Dataset entries
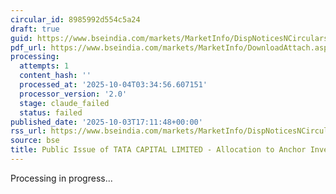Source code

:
 ```yaml
---
circular_id: 8985992d554c5a24
draft: true
guid: https://www.bseindia.com/markets/MarketInfo/DispNoticesNCirculars.aspx?Noticeid={FC1F7B98-9161-4863-A760-D8C8B550E575}&noticeno=20251003-72&dt=10/03/2025&icount=72&totcount=73&flag=0
pdf_url: https://www.bseindia.com/markets/MarketInfo/DownloadAttach.aspx?id=20251003-72&attachedId=cd17f88a-753e-41c8-8df8-c3e5960b0715
processing:
  attempts: 1
  content_hash: ''
  processed_at: '2025-10-04T03:34:56.607151'
  processor_version: '2.0'
  stage: claude_failed
  status: failed
published_date: '2025-10-03T17:11:48+00:00'
rss_url: https://www.bseindia.com/markets/MarketInfo/DispNoticesNCirculars.aspx?Noticeid={FC1F7B98-9161-4863-A760-D8C8B550E575}&noticeno=20251003-72&dt=10/03/2025&icount=72&totcount=73&flag=0
source: bse
title: Public Issue of TATA CAPITAL LIMITED - Allocation to Anchor Investors
---
```


Processing in progress...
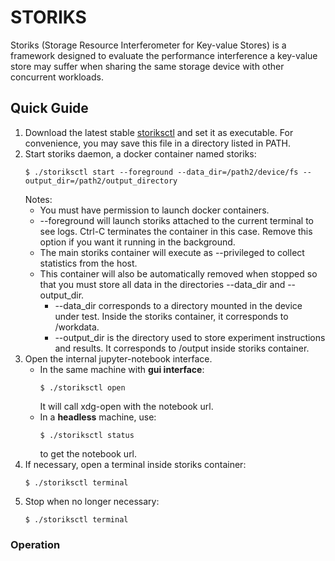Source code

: # STORIKS

Storiks (Storage Resource Interferometer for Key-value Stores) is a framework designed to evaluate the performance interference a key-value store may suffer when sharing the same storage device with other concurrent workloads.

## Quick Guide

1. Download the latest stable [storiksctl](https://github.com/alange0001/storiks/raw/stable/storiksctl) and set it as executable.
	For convenience, you may save this file in a directory listed in PATH.
1. Start storiks daemon, a docker container named storiks:
	```
	$ ./storiksctl start --foreground --data_dir=/path2/device/fs --output_dir=/path2/output_directory
	```
	Notes:
	 * You must have permission to launch docker containers.
	 * --foreground will launch storiks attached to the current terminal to see logs. Ctrl-C terminates the container in this case. Remove this option if you want it running in the background.
	 * The main storiks container will execute as --privileged to collect statistics from the host.
	 * This container will also be automatically removed when stopped so that you must store all data in the directories --data_dir and --output_dir.
	   * --data_dir corresponds to a directory mounted in the device under test. Inside the storiks container, it corresponds to /workdata.
	   * --output_dir is the directory used to store experiment instructions and results. It corresponds to /output inside storiks container.
1. Open the internal jupyter-notebook interface.
	* In the same machine with **gui interface**:
		```
		$ ./storiksctl open
		```
		It will call xdg-open with the notebook url.
	* In a **headless** machine, use:
		```
		$ ./storiksctl status
		```
		to get the notebook url.
1. If necessary, open a terminal inside storiks container:
	```
	$ ./storiksctl terminal
	```
1. Stop when no longer necessary:
	```
	$ ./storiksctl terminal
	```

### Operation
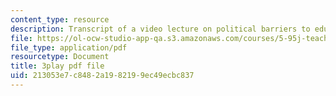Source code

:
 ```yaml
---
content_type: resource
description: Transcript of a video lecture on political barriers to educational change.
file: https://ol-ocw-studio-app-qa.s3.amazonaws.com/courses/5-95j-teaching-college-level-science-and-engineering-spring-2009/213053e7c8482a1982199ec49ecbc837_PaYY0e9eE2A.pdf
file_type: application/pdf
resourcetype: Document
title: 3play pdf file
uid: 213053e7-c848-2a19-8219-9ec49ecbc837
---
```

# WHAT THE TASK REQUIRES:
Once the pictures are set aside, please output all the data word for word.

# ANSWER:
Source code

:
 ```yaml
---
circular_id: 8985992d554c5a24
draft: true
guid: https://www.bseindia.com/markets/MarketInfo/DispNoticesNCirculars.aspx?Noticeid={FC1F7B98-9161-4863-A760-D8C8B550E575}&noticeno=20251003-72&dt=10/03/2025&icount=72&totcount=73&flag=0
pdf_url: https://www.bseindia.com/markets/MarketInfo/DownloadAttach.aspx?id=20251003-72&attachedId=cd17f88a-753e-41c8-8df8-c3e5960b0715
processing:
  attempts: 1
  content_hash: ''
  processed_at: '2025-10-04T03:34:56.607151'
  processor_version: '2.0'
  stage: claude_failed
  status: failed
published_date: '2025-10-03T17:11:48+00:00'
rss_url: https://www.bseindia.com/markets/MarketInfo/DispNoticesNCirculars.aspx?Noticeid={FC1F7B98-9161-4863-A760-D8C8B550E575}&noticeno=20251003-72&dt=10/03/2025&icount=72&totcount=73&flag=0
source: bse
title: Public Issue of TATA CAPITAL LIMITED - Allocation to Anchor Investors
---
```


Processing in progress...
Source code

: # STORIKS

Storiks (Storage Resource Interferometer for Key-value Stores) is a framework designed to evaluate the performance interference a key-value store may suffer when sharing the same storage device with other concurrent workloads.

## Quick Guide

1. Download the latest stable [storiksctl](https://github.com/alange0001/storiks/raw/stable/storiksctl) and set it as executable.
	For convenience, you may save this file in a directory listed in PATH.
1. Start storiks daemon, a docker container named storiks:
	```
	$ ./storiksctl start --foreground --data_dir=/path2/device/fs --output_dir=/path2/output_directory
	```
	Notes:
	 * You must have permission to launch docker containers.
	 * --foreground will launch storiks attached to the current terminal to see logs. Ctrl-C terminates the container in this case. Remove this option if you want it running in the background.
	 * The main storiks container will execute as --privileged to collect statistics from the host.
	 * This container will also be automatically removed when stopped so that you must store all data in the directories --data_dir and --output_dir.
	   * --data_dir corresponds to a directory mounted in the device under test. Inside the storiks container, it corresponds to /workdata.
	   * --output_dir is the directory used to store experiment instructions and results. It corresponds to /output inside storiks container.
1. Open the internal jupyter-notebook interface.
	* In the same machine with **gui interface**:
		```
		$ ./storiksctl open
		```
		It will call xdg-open with the notebook url.
	* In a **headless** machine, use:
		```
		$ ./storiksctl status
		```
		to get the notebook url.
1. If necessary, open a terminal inside storiks container:
	```
	$ ./storiksctl terminal
	```
1. Stop when no longer necessary:
	```
	$ ./storiksctl terminal
	```

### Operation
Source code

:
 ```yaml
---
content_type: resource
description: Transcript of a video lecture on political barriers to educational change.
file: https://ol-ocw-studio-app-qa.s3.amazonaws.com/courses/5-95j-teaching-college-level-science-and-engineering-spring-2009/213053e7c8482a1982199ec49ecbc837_PaYY0e9eE2A.pdf
file_type: application/pdf
resourcetype: Document
title: 3play pdf file
uid: 213053e7-c848-2a19-8219-9ec49ecbc837
---
```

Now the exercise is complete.